RECORDS FOR THIS EXERCISE -
* * *
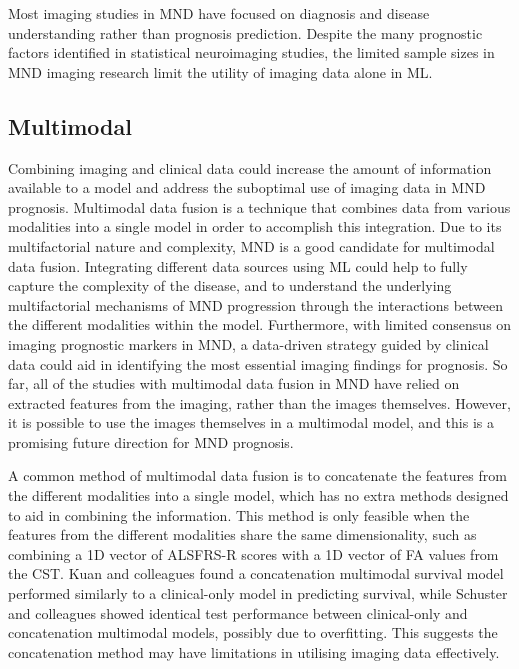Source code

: Most imaging studies in MND have focused on diagnosis and disease understanding rather than prognosis prediction.
Despite the many prognostic factors identified in statistical neuroimaging studies, the limited sample sizes in MND imaging research limit the utility of imaging data alone in ML.

\subsection{Multimodal}

Combining imaging and clinical data could increase the amount of information available to a model and address the suboptimal use of imaging data in MND prognosis.
Multimodal data fusion is a technique that combines data from various modalities into a single model in order to accomplish this integration.
Due to its multifactorial nature and complexity, MND is a good candidate for multimodal data fusion.
Integrating different data sources using ML could help to fully capture the complexity of the disease, and to understand the underlying multifactorial mechanisms of MND progression through the interactions between the different modalities within the model.
Furthermore, with limited consensus on imaging prognostic markers in MND, a data-driven strategy guided by clinical data could aid in identifying the most essential imaging findings for prognosis.
So far, all of the studies with multimodal data fusion in MND have relied on extracted features from the imaging, rather than the images themselves.
However, it is possible to use the images themselves in a multimodal model, and this is a promising future direction for MND prognosis.

A common method of multimodal data fusion is to concatenate the features from the different modalities into a single model, which has no extra methods designed to aid in combining the information.
This method is only feasible when the features from the different modalities share the same dimensionality, such as combining a 1D vector of ALSFRS-R scores with a 1D vector of FA values from the CST.
Kuan and colleagues found a concatenation multimodal survival model performed similarly to a clinical-only model in predicting survival, while Schuster and colleagues showed identical test performance between clinical-only and concatenation multimodal models, possibly due to overfitting.
This suggests the concatenation method may have limitations in utilising imaging data effectively.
* * *
WORK REQUIRED - The task calls for repeating each line above exactly while excluding the pictures.

OUTPUT OF THE EXERCISE -
Source code

: Most imaging studies in MND have focused on diagnosis and disease understanding rather than prognosis prediction.
Despite the many prognostic factors identified in statistical neuroimaging studies, the limited sample sizes in MND imaging research limit the utility of imaging data alone in ML.

\subsection{Multimodal}

Combining imaging and clinical data could increase the amount of information available to a model and address the suboptimal use of imaging data in MND prognosis.
Multimodal data fusion is a technique that combines data from various modalities into a single model in order to accomplish this integration.
Due to its multifactorial nature and complexity, MND is a good candidate for multimodal data fusion.
Integrating different data sources using ML could help to fully capture the complexity of the disease, and to understand the underlying multifactorial mechanisms of MND progression through the interactions between the different modalities within the model.
Furthermore, with limited consensus on imaging prognostic markers in MND, a data-driven strategy guided by clinical data could aid in identifying the most essential imaging findings for prognosis.
So far, all of the studies with multimodal data fusion in MND have relied on extracted features from the imaging, rather than the images themselves.
However, it is possible to use the images themselves in a multimodal model, and this is a promising future direction for MND prognosis.

A common method of multimodal data fusion is to concatenate the features from the different modalities into a single model, which has no extra methods designed to aid in combining the information.
This method is only feasible when the features from the different modalities share the same dimensionality, such as combining a 1D vector of ALSFRS-R scores with a 1D vector of FA values from the CST.
Kuan and colleagues found a concatenation multimodal survival model performed similarly to a clinical-only model in predicting survival, while Schuster and colleagues showed identical test performance between clinical-only and concatenation multimodal models, possibly due to overfitting.
This suggests the concatenation method may have limitations in utilising imaging data effectively.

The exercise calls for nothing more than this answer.